South African business leader Ernest Oppenheimer (1880-1957) established what became the modern diamond industry almost single-handedly in the early decades of the 20th century. By gaining control of the large South African mines from which the costly gemstones came, Oppenheimer created an airtight, lucrative cartel that made his family and heirs immensely wealthy. In the late 1930s he devised a savvy marketing plan promoting the diamond engagement-ring custom in order to create a new, middle-class market for De Beers, the world's largest diamond miner and marketer, which Oppenheimer headed. In the Guardian, Dan Atkinson described Oppenheimer as "a legendary figure of astonishing determination."

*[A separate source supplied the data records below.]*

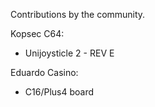 Contributions by the community.


Kopsec C64:
 - Unijoysticle 2 - REV E

Eduardo Casino:
 - C16/Plus4 board
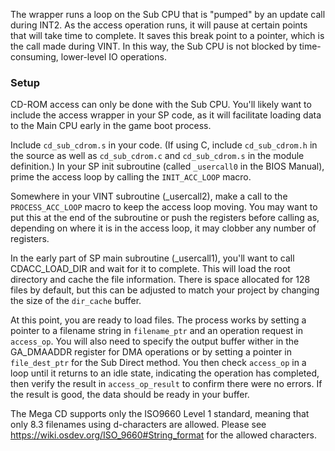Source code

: 
The wrapper runs a loop on the Sub CPU that is "pumped" by an update call during INT2. As the access operation runs, it will pause at certain points that will take time to complete. It saves this break point to a pointer, which is the call made during VINT. In this way, the Sub CPU is not blocked by time-consuming, lower-level IO operations.

### Setup
CD-ROM access can only be done with the Sub CPU. You'll likely want to include the access wrapper in your SP code, as it will facilitate loading data to the Main CPU early in the game boot process.

Include `cd_sub_cdrom.s` in your code. (If using C, include `cd_sub_cdrom.h` in the source as well as `cd_sub_cdrom.c` and `cd_sub_cdrom.s` in the module definition.) In your SP init subroutine (called `_usercall0` in the BIOS Manual), prime the access loop by calling the `INIT_ACC_LOOP` macro.

Somewhere in your VINT subroutine (_usercall2), make a call to the `PROCESS_ACC_LOOP` macro to keep the access loop moving. You may want to put this at the end of the subroutine or push the registers before calling as, depending on where it is in the access loop, it may clobber any number of registers.

In the early part of SP main subroutine (_usercall1), you'll want to call CDACC_LOAD_DIR and wait for it to complete. This will load the root directory and cache the file information. There is space allocated for 128 files by default, but this can be adjusted to match your project by changing the size of the `dir_cache` buffer.

At this point, you are ready to load files. The process works by setting a pointer to a filename string in `filename_ptr` and an operation request in `access_op`. You will also need to specify the output buffer wither in the GA_DMAADDR register for DMA operations or by setting a pointer in `file_dest_ptr` for the Sub Direct method. You then check `access_op` in a loop until it returns to an idle state, indicating the operation has completed, then verify the result in `access_op_result` to confirm there were no errors. If the result is good, the data should be ready in your buffer.

The Mega CD supports only the ISO9660 Level 1 standard, meaning that only 8.3 filenames using d-characters are allowed. Please see https://wiki.osdev.org/ISO_9660#String_format for the allowed characters. 
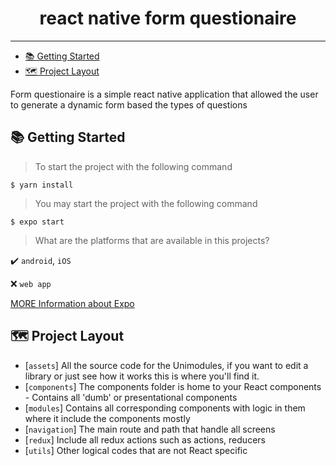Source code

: 
<p align="center">
  <h1 align="center">react native form questionaire</h1>
</p>

  
---

- [📚 Getting Started](#-Getting-Started)
- [🗺 Project Layout](#-project-layout)

Form questionaire is a simple react native application that allowed the user to generate a dynamic form based the types of questions 


## 📚 Getting Started

> To start the project with the following command

`$ yarn install`

> You may start the project with the following command 

`$ expo start`

> What are the platforms that are available in this projects? 

:heavy_check_mark: 
`android`, `iOS`

:x:
`web app`

[MORE Information about Expo](https://docs.expo.io/)

## 🗺 Project Layout

- [`assets`] All the source code for the Unimodules, if you want to edit a library or just see how it works this is where you'll find it.
- [`components`] The components folder is home to your React components - Contains all 'dumb' or presentational components
- [`modules`] Contains all corresponding components with logic in them where it include the components mostly
- [`navigation`] The main route and path that handle all screens
- [`redux`] Include all redux actions such as actions, reducers
- [`utils`] Other logical codes that are not React specific


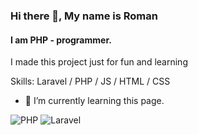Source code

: ### Hi there 👋, My name is Roman
#### I am PHP - programmer.
I made this project just for fun and learning

Skills: Laravel / PHP / JS / HTML / CSS

- 🌱 I’m currently learning this page. 


![PHP](https://img.shields.io/badge/php-%23777BB4.svg?style=for-the-badge&logo=php&logoColor=white)
![Laravel](https://img.shields.io/badge/laravel-%23FF2D20.svg?style=for-the-badge&logo=laravel&logoColor=white)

Oppenheimer was born on May 22, 1880, in Friedberg, Hesse, a state in central Germany. His family was Jewish, and his cigar-maker father, Edward, encouraged Oppenheimer and his brothers to leave Germany and its anti-Semitic tendencies in order to make their fortunes elsewhere. In 1896, when Oppenheimer was 16, he joined his older brother Louis at the London firm of Anton Dunkelsbuhler, a diamond merchant with business interests in South Africa. He first worked in the London office's sorting operations, separating the more flawed stones from the ideal ones, and his talents gained the attention of Dunkelsbuhler himself. After Oppenheimer became a naturalized British citizen in November of 1901, he sailed to South Africa to take over the firm's office in Kimberley, the site of a large diamond mine.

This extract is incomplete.